(Stored items from a collection)
*** Block opens ***

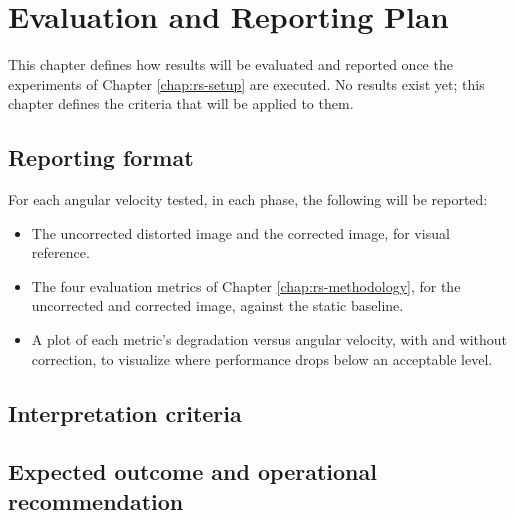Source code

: \chapter{Evaluation and Reporting Plan}
\label{chap:rs-results}

This chapter defines how results will be evaluated and reported once the experiments of Chapter \ref{chap:rs-setup} are executed. No results exist yet; this chapter defines the criteria that will be applied to them.

\section{Reporting format}

For each angular velocity tested, in each phase, the following will be reported:

\begin{itemize}
    \item The uncorrected distorted image and the corrected image, for visual reference.
    \item The four evaluation metrics of Chapter \ref{chap:rs-methodology}, for the uncorrected and corrected image, against the static baseline.
    \item A plot of each metric's degradation versus angular velocity, with and without correction, to visualize where performance drops below an acceptable level.
\end{itemize}

\section{Interpretation criteria}


\section{Expected outcome and operational recommendation}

*** Block closes ***

Task item: Give back the entries above exactly as they stand. Leave the images out.

Response to the task:
Source code

: \chapter{Evaluation and Reporting Plan}
\label{chap:rs-results}

This chapter defines how results will be evaluated and reported once the experiments of Chapter \ref{chap:rs-setup} are executed. No results exist yet; this chapter defines the criteria that will be applied to them.

\section{Reporting format}

For each angular velocity tested, in each phase, the following will be reported:

\begin{itemize}
    \item The uncorrected distorted image and the corrected image, for visual reference.
    \item The four evaluation metrics of Chapter \ref{chap:rs-methodology}, for the uncorrected and corrected image, against the static baseline.
    \item A plot of each metric's degradation versus angular velocity, with and without correction, to visualize where performance drops below an acceptable level.
\end{itemize}

\section{Interpretation criteria}


\section{Expected outcome and operational recommendation}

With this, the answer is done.